OSU major participant in initiative to create global ocean observatory system

CORVALLIS, Ore. – A cooperative agreement between the National Science Foundation and the Consortium for Ocean Leadership to support the Ocean Observatories Initiative, which was announced today in Washington, D.C., will create a global ocean observing network, part of which will operate off the Oregon and Washington coasts.

The $386.4 million initiative has coastal, regional and global ocean elements and Oregon State University will join the Woods Hole Oceanographic Institution in leading the coastal element. Woods Hole and Scripps Institution of Oceanography will lead the global element, and the University of Washington will deploy the cabled seafloor network. The University of California-San Diego provides the cyberinfrastructure.

Overall management and coordination for the project is provided by the Consortium for Ocean Leadership, a non-profit organization comprised of 95 public and private ocean research institutions.
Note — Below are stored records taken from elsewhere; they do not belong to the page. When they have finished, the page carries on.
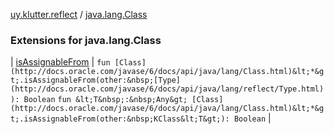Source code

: [uy.klutter.reflect](../index.md) / [java.lang.Class](.)


### Extensions for java.lang.Class


| [isAssignableFrom](is-assignable-from.md) | `fun [Class](http://docs.oracle.com/javase/6/docs/api/java/lang/Class.html)&lt;*&gt;.isAssignableFrom(other:&nbsp;[Type](http://docs.oracle.com/javase/6/docs/api/java/lang/reflect/Type.html)): Boolean`
`fun &lt;T&nbsp;:&nbsp;Any&gt; [Class](http://docs.oracle.com/javase/6/docs/api/java/lang/Class.html)&lt;*&gt;.isAssignableFrom(other:&nbsp;KClass&lt;T&gt;): Boolean` |

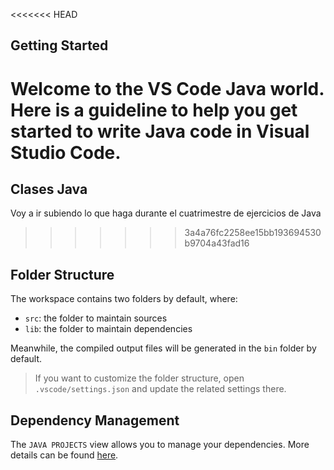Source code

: <<<<<<< HEAD
## Getting Started

Welcome to the VS Code Java world. Here is a guideline to help you get started to write Java code in Visual Studio Code.
=======
## Clases Java
Voy a ir subiendo lo que haga durante el cuatrimestre de ejercicios de Java
>>>>>>> 3a4a76fc2258ee15bb193694530b9704a43fad16

## Folder Structure

The workspace contains two folders by default, where:

- `src`: the folder to maintain sources
- `lib`: the folder to maintain dependencies

Meanwhile, the compiled output files will be generated in the `bin` folder by default.

> If you want to customize the folder structure, open `.vscode/settings.json` and update the related settings there.

## Dependency Management

The `JAVA PROJECTS` view allows you to manage your dependencies. More details can be found [here](https://github.com/microsoft/vscode-java-dependency#manage-dependencies).
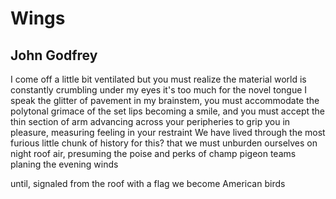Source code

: # Wings
## John Godfrey
I come off a little bit ventilated
but you must realize the material world
is constantly crumbling under my eyes
it's too much for the novel tongue I speak
the glitter of pavement in my brainstem, you
must accommodate the polytonal grimace
of the set lips becoming a smile, and
you must accept the thin section of arm
advancing across your peripheries to grip you
in pleasure, measuring feeling in your restraint
We have lived through the most furious little
chunk of history for this? that we must
unburden ourselves on night roof air, presuming
the poise and perks of champ pigeon teams
planing the evening winds

until, signaled from the roof with a flag
we become American birds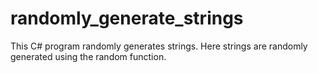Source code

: # randomly_generate_strings

This C# program randomly generates strings. Here strings are randomly generated using the random function.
OSU’s College of Oceanic and Atmospheric Sciences will coordinate the development and operation of three observatory sites off Newport, Ore., and three sites off Grays Harbor, Wash. OSU researchers will receive approximately $14 million over the next five years to develop and deploy a system of surface moorings, seafloor platforms and undersea gliders that will give scientists an unprecedented look at how the ocean responds to changes in climate.

“Investing in ocean observing and monitoring is precisely what California Gov. (Arnold) Schwarzenegger, Washington Gov. (Christine) Gregoire and I called for in the ‘West Coast Governors Agreement on Ocean Health,’” said Oregon Gov. Ted Kulongoski. “The Ocean Observatories Initiative demonstrates a successful partnership between the states and the federal government as we begin to unlock the mysteries of the deep ocean.

“The College of Oceanic and Atmospheric Sciences at OSU is a national leader in conducting cutting-edge research that has real life applications and with this new initiative the public will learn more about our vast ocean and the effects of climate change,” Kulongoski added.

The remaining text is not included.